Wuhan was a fascinating slice of "old China", with folks sitting out on the streets cooking weird food in woks, strange old men looking like they lived in 500 BC, and everywhere people, people, people. Alas I forgot to take pictures during my walks through the streets there.

Beijing by comparison was not too interesting -- too much like a modern Western city, but with terrible, yellow, reeking air. But the Great Wall, a bit north of Beijing, was really an amazing place. Too bad you aren't allowed to hike its full distance.

While hiking along the Great Wall, I asked for a sign from the Chinese gods that a positive Singularity was truly near. As if in some kind of response, a sudden gust of wind came up at that point...

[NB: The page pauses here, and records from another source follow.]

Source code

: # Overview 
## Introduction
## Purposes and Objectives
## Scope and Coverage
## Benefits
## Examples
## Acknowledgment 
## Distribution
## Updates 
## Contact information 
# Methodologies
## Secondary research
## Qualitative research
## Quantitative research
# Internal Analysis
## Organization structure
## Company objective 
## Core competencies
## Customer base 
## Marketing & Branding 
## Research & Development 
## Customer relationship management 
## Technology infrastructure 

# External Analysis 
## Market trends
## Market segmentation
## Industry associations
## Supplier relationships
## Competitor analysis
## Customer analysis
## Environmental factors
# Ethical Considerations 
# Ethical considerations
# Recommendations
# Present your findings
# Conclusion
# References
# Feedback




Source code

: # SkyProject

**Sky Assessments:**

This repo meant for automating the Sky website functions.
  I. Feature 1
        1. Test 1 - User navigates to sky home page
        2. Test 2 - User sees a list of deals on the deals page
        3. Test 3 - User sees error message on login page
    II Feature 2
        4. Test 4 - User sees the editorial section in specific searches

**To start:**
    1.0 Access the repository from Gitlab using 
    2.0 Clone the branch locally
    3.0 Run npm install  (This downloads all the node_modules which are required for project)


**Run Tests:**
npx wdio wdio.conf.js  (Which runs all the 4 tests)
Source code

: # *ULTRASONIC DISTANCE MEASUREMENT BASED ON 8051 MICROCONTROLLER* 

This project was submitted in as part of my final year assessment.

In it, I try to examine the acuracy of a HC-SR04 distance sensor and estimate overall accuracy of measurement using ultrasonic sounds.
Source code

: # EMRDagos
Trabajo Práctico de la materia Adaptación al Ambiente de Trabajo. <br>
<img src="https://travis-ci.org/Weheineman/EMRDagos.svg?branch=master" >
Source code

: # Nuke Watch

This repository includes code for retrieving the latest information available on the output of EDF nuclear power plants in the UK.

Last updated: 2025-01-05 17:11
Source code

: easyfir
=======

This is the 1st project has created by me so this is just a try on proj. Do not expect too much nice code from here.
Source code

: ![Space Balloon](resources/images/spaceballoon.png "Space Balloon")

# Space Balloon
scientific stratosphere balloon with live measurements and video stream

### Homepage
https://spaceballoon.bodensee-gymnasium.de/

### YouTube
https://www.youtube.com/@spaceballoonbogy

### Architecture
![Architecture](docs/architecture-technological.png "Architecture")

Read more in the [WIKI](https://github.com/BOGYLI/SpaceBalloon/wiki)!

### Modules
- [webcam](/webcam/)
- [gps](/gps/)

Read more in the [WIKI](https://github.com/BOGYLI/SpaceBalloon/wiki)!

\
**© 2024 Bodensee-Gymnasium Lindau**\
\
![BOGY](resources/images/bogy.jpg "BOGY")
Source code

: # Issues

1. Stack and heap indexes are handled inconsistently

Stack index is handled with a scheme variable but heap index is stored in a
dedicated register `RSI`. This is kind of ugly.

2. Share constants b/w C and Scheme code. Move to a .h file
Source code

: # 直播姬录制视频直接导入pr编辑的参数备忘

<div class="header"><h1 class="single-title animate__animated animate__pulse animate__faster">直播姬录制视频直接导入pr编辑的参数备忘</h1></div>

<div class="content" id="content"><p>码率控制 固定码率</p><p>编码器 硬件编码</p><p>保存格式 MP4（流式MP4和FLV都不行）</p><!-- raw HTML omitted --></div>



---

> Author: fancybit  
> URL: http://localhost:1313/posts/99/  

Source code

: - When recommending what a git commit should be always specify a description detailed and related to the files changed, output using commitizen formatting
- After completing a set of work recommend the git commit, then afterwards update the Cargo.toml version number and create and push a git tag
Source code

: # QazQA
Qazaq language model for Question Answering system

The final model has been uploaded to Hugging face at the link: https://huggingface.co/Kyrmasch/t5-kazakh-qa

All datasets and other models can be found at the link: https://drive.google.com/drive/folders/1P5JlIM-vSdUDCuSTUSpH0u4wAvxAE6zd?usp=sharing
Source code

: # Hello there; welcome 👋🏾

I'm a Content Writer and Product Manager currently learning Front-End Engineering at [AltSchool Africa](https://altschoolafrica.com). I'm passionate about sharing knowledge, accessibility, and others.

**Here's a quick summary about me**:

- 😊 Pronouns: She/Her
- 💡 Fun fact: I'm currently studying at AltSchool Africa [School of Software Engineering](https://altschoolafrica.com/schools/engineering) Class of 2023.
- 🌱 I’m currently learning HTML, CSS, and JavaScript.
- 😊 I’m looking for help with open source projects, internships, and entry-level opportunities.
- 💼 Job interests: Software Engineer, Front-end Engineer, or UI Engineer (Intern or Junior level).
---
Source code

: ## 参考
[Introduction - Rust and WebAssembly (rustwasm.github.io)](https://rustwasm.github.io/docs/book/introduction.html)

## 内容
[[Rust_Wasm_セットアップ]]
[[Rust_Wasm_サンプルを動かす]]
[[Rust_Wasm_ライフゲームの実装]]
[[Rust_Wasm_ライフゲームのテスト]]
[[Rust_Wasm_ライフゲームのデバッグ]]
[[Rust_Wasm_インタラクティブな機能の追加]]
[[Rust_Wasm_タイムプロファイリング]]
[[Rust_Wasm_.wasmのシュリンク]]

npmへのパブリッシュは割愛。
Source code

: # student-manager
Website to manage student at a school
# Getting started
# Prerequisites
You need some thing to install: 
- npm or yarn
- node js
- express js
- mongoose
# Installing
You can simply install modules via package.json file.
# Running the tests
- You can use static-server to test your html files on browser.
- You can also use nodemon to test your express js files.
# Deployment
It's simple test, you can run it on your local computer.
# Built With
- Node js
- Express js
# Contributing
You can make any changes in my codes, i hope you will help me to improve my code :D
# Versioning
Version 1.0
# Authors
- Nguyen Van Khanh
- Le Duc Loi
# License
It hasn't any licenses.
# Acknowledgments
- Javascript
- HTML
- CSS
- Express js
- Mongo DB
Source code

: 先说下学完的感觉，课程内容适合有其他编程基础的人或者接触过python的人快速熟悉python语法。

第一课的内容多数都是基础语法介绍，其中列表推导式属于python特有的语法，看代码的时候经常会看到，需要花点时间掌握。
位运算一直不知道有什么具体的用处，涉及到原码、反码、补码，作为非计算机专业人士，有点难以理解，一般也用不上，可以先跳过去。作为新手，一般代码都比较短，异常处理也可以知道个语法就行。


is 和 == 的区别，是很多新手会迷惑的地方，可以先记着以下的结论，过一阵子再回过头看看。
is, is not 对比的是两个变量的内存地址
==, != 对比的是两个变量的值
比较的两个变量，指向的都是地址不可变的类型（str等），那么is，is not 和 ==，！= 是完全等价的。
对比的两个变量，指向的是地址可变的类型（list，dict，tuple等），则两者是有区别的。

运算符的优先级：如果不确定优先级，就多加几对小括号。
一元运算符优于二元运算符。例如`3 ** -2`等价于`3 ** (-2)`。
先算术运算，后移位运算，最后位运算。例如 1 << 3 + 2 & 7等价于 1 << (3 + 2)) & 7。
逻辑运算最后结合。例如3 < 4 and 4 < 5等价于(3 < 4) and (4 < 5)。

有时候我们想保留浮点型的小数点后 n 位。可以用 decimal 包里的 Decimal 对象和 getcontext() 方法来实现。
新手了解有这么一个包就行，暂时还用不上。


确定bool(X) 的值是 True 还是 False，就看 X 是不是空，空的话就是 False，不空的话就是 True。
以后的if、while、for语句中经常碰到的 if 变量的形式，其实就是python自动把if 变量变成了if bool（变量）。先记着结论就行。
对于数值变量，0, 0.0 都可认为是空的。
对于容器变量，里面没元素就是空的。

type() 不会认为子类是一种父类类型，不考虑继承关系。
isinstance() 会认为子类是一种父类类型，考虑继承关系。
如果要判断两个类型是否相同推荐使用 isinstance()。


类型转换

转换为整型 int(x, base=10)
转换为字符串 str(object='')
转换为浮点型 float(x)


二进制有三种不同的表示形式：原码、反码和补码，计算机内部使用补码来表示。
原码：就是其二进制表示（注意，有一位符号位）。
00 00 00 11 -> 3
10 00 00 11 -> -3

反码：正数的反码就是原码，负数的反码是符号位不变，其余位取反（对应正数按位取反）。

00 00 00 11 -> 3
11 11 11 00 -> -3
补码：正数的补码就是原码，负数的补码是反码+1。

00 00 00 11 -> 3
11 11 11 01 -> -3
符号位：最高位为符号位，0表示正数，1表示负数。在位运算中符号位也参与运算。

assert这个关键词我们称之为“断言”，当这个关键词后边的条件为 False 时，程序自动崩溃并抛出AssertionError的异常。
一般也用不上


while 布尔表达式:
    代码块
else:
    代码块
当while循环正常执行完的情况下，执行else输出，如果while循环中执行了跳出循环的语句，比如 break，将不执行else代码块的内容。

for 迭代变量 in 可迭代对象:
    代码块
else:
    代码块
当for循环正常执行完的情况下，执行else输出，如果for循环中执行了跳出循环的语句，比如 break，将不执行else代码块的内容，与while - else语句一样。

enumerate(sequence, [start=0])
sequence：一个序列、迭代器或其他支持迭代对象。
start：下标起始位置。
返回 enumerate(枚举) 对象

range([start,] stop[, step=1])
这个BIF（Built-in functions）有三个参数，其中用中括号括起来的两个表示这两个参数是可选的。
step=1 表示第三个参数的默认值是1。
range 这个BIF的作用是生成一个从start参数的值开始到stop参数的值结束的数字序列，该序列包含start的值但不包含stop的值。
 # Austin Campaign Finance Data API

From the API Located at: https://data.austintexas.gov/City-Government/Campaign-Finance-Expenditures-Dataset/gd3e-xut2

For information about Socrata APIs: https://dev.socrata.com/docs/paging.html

I thought maybe the local gods would look more favorably on me if I ate some of the local cuisine, so I filled up on donkey, whole bullfrog, sea cucumber, duck's blood and pig foot fur and so forth. Not so bad as it sounds, but I still preferred the kung pao chicken.

(As well as consuming various recondite foodstuff items, in Beijing I visited the offices of, a very exciting Chinese virtual-worlds company ... but that's another story for another time....)

Next, I moved on to Tokyo (after some inordinately unpleasant logistical experiences in Beijing Capital airport, which I'd rather not revisit even in memory). The company I was visiting there was based in Shibuya, a suitably colorful and hypermodern Tokyo neighborhood:

Based on years of looking over my sons' shoulders as they watch anime', I expected all the Japanese people to look like these statues near Shibuya station:

In fact, some of the people I saw weren't so far off:

But more of them looked like this:

The Japanese love robots and cyborgs, and many of them seem to exhibit this love via making their own human selves as robotic as possible -- which is fascinating but odd, from my aging-American-hippy perspective. (I badly want to go beyond the human forms of body and mind, but I suppose that once this becomes possible, the result won't be much like contemporary machines -- rather it'll be something more fluid and flexible and creative than rigid old humanity.)

Toward the end of my stay, I got fed up with the hypermodernity, and I visited an old-time shrine in a beautiful park...

where I happened upon an intriguing site where Japanese go to submit prayers to the gods.

Each prayer is written down on a little piece of wood (which you buy for five dollars), then placed on a special prayer rack with all the others. The gods then presumably sort through them all (maybe with secretarial help from demigods or some such -- I didn't ask for the details), and decide which ones are worth granting, based on whatever godly criteria they utilize.

At first, the very concept caused the sea cucumber, duck's blood and twice-cooked donkey I'd eaten a few days before, much of which was still lingering in my stomach enjoying itself, to surge up through my gastrointestinal tract in a kind of disturbingly pleasing psychedelic can-can dance....

My next reaction was curiosity regarding what everyone else had prayed for. Sure, I could sorta guess, but it would have been nice to know in detail. But as the prayers were nearly all in Japanese, I couldn't really tell what they were all about, though a few gave small clues:

In the end, not wanting to be left out, I plunked down some yen to buy a little piece of wood and submitted my own prayer to the Japanese gods, to be considered along with the multitude of other human wants and needs. Hopefully the Japanese gods were in a generous mood that day -- for all our sakes!